On the face of it, this seems like a perfect solution, however I am left with a nagging suspicion that real-world implementation of this scheme is impractical due to the possibility that the client and server can at any time - effectively arbitrarily - opt to re-negotiate the SSL session and therefore change the key.
this is the scenario I am envisioning:
SSL session established and key agreed upon.
Client authenticates to server at the application level (i.e. via username and password).
Server writes a secure cookie that includes SSL session key.
Something occurs that causes a session re-negotiation. For example, I think IE does this on a timer with or without a reason.
Client submits a request to the server containing the old session key (since there was no application level knowledge of the re-negotiation there was no opportunity for a new, updated hash to be written to the client).
Server rejects client's credential due to hash match failure, etc.
Is this a real issue or is this a misapprehension on my part due to a (to say the least) less-than-perfect understanding of how SSL works?
See all topics related to SSL persistence. This is a well-researched issue in the load-balancer world.
The short answer is: you cannot rely on the SSLID -- most browsers renegotiate, and you still have to use the source IP. If the IP address is likely to change mid-session then you can force a soft-reauthentication, or use the SSLID as a bridge between the two IP changes (and vice-versa, i.e. only assume hijacking if both IP address and SSLID change at the same time, as seen by the server.)
2014 UPDATE
Just force the use of https and make sure that that you are not vulnerable to session fixation or to CRIME. Do not bother to salt your auth token with any client-side information because if an attacker was able to obtain the token (provided that said token was not just trivial to guess) then whatever means were used to obtain it (e.g. cross-site scripting, or the full compromising of the client system) will also allow the attacker to easily obtain any client-side information that might have gone into the token (and replicate those on a secondary system if needed).
If the client is likely to be connecting from only a few systems, then you could generate an RSA keypair in the browser for possibly every new client system the client connects from (where the public part is submitted to your server and the private part remains in what is hopefully secure client storage) and redirect to a virtual host that uses two-way (peer/client certificate) verification in lieu of password-based authentication.

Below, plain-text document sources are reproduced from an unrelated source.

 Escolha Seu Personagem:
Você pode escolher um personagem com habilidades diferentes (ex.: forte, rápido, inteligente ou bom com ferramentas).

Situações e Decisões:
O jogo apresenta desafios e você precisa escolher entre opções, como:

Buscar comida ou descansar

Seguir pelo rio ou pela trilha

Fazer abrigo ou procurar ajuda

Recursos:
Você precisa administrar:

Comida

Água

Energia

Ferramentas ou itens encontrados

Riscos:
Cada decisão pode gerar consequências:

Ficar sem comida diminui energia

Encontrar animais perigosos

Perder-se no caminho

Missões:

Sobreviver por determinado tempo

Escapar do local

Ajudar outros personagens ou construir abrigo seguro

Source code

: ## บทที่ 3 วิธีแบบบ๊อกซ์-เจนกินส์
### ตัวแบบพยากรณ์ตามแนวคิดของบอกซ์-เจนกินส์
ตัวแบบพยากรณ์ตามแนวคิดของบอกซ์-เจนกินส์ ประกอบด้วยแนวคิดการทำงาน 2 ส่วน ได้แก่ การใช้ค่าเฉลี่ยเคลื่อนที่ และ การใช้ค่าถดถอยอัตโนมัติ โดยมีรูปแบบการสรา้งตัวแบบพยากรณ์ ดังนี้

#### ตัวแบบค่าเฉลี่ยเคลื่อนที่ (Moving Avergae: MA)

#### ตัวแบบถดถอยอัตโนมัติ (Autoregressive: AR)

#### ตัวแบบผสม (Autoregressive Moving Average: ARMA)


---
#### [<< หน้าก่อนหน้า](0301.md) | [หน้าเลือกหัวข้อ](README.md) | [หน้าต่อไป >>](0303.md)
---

I am wondering why it would not be just enough to simply
require ssl in your transport
encode inputs (html/url/attribute) to prevent cross-site scripting
require only POSTs for all requests that change information and
prevent CSRF as best you can (depending on what your platform supports).

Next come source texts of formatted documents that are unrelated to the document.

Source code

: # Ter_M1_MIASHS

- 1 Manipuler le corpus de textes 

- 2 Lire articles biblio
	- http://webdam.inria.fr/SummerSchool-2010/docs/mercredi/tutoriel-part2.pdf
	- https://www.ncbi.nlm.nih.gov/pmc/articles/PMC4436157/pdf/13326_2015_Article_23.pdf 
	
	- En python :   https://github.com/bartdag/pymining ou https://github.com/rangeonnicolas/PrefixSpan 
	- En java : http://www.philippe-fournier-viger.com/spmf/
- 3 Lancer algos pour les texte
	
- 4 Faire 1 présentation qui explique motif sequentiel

Set your cookies to HTTPOnly
Yes, but there are several things you can do about it. The easiest it to simply cache the session key(s) you use as salt (per user), and accept any of them. Even if the session is renegotiated you'll still have it in your cache. There are details--expiration policy, etc.--but nothing insurmountable unless you are running something that needs to be milspec hardened, in which case you shouldn't be doing it this way in the first place.